Verbietet Credit Default Swaps, verbietet Collateralized Debt Obligations. Schließt diese Zombie-Banken. Lasst ab von dem Ziel: Too big to fail. Dazu ergab der europäische Bankenstresstest, dass 12 bis zu 15 Banken rekapitalisiert werden müssten. Aber sie können nicht rekapitalisiert werden, außer man streicht diese Derivate, die sie besitzen.
Dies bedeutet dann natürlich auch ganz klar – und ich empfehle dies als Ansatz für eine Verteilungsgerechtigkeit, so dass man nicht einige Länder hat, die Bankrott gehen und andere nicht: Sorgt für eine allgemeine Annullierung sämtlicher Schulden, die durch Derivate entstanden sind. Derivate waren so ziemlich weltweit illegal unter dem US Commodities Exchange Act von 1936. Von 1936 bis 1982, und in vielen Kategorien bis 1989, waren Derivate illegal. Sie müssen wieder illegal werden. ….
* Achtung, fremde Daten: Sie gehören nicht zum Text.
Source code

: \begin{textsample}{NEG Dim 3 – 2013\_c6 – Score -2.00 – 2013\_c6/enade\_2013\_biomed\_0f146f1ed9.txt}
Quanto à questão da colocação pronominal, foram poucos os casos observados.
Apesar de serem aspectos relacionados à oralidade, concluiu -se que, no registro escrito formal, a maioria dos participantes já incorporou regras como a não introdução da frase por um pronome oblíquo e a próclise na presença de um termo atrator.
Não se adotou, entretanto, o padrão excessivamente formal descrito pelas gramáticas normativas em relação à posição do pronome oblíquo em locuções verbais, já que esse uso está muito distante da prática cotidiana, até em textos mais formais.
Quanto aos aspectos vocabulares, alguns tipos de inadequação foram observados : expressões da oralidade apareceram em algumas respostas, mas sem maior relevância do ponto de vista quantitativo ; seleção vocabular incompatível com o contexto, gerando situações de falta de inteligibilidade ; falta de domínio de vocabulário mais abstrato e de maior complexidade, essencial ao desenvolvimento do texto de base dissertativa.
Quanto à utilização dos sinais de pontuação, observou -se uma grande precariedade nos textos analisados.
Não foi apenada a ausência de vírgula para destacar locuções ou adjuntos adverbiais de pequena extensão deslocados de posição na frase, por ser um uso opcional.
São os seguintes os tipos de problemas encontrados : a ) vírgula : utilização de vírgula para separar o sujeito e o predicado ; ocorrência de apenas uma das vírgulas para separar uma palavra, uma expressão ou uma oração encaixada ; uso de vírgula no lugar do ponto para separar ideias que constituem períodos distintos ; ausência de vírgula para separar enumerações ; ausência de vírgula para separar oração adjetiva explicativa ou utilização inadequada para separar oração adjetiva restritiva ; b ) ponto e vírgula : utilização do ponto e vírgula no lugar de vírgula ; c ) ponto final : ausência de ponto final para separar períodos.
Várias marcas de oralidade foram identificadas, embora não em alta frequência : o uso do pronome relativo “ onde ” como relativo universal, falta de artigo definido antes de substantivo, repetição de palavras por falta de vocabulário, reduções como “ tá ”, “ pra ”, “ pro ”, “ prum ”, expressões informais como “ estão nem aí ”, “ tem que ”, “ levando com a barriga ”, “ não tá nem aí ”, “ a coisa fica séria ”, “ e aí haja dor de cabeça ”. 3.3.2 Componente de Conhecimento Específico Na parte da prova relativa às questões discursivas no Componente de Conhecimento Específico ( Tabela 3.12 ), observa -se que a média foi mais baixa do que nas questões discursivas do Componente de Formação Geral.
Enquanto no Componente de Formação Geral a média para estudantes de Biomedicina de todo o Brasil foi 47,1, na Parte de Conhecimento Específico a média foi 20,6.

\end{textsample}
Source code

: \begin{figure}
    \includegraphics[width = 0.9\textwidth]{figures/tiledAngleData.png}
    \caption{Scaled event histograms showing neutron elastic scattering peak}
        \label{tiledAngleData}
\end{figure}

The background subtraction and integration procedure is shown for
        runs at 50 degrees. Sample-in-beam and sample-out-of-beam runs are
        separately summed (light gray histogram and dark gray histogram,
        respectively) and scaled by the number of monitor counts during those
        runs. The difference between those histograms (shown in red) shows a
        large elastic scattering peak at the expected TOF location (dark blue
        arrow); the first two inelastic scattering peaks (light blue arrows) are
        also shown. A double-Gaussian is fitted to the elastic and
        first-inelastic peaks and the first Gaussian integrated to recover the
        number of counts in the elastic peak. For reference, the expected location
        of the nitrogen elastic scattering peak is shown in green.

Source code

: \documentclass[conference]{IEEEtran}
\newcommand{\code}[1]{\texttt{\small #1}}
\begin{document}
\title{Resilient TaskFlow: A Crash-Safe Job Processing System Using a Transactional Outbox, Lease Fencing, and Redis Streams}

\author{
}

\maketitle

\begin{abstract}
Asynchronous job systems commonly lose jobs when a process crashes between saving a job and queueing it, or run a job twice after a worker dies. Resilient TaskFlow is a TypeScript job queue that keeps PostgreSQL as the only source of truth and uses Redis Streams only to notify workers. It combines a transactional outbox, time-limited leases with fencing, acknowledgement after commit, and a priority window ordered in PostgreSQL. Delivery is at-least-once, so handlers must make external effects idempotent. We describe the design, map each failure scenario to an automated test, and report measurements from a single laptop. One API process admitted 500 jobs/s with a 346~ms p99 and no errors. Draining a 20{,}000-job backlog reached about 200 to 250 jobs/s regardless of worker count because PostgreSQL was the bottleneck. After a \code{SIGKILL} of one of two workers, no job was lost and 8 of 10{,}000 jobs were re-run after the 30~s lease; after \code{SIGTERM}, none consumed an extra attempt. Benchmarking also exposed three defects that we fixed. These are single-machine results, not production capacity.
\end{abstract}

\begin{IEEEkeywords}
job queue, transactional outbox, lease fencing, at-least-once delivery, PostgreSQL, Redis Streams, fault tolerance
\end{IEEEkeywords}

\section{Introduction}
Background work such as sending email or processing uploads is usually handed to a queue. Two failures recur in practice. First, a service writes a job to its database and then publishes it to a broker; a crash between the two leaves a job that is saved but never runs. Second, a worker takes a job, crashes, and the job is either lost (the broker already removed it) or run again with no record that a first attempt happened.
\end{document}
Aber was machen wir mit den alten Derivateschulden? Ich glaube, was wir diesbezüglich brauchen, ist etwas in der Art des Hoover Moratoriums vom Juni 1931. Hoover (Präsident der USA von 1929 – 1933; Anmerkung IH) nahm sich der bedeutendsten, bedrückendsten und zerstörerischsten Arten der internationalen Schulden an, und was er tat war, die Deutschen Reparationen und die französischen und britischen Kriegsschulden an die USA für ein Jahr einzufrieren. Also: warum nicht mit diesen 1,5 Trillionen an weltweiten Derivaten etwas ähnliches machen wie dieses Hoover Moratorium. Für fünf Jahre oder für die Dauer der weltweiten Depression, die ja länger dauern wird, werden alle Schulden, die aus Derivaten entstanden sind, eingefroren. Polen hat nun die Präsidentschaft innerhalb der Europäischen Union in Brüssel, und einer muss die Initiative ergreifen, um die EZB zu zwingen, etwas anderes als bisher zu machen. Anstatt dass immer weiter sinnlos Banken gerettet werden, indem man Schuldentitel aufkauft, warum gibt die EZB nicht mal Kredite? Zum Beispiel brauchen wir eine Billion Euros für Infrastruktur, Autobahnen, ein neues modernes Elektrizitätsnetz, Wasserversorgung, Abwassernetzerneuerung, Wohnungen, etc.. Daher die Idee, die Kapitalversorgung der Staaten zu erhöhen, die Produktivität der Arbeit zu erhöhen, und solange mit Tranchen von 1 Billion Euros zu kommen, bis das Problem der Depression gelöst ist, und die Natur dieses Problems ist: 40 Millionen neuer produktiver Arbeitsplätze, die für Europa gebraucht werden.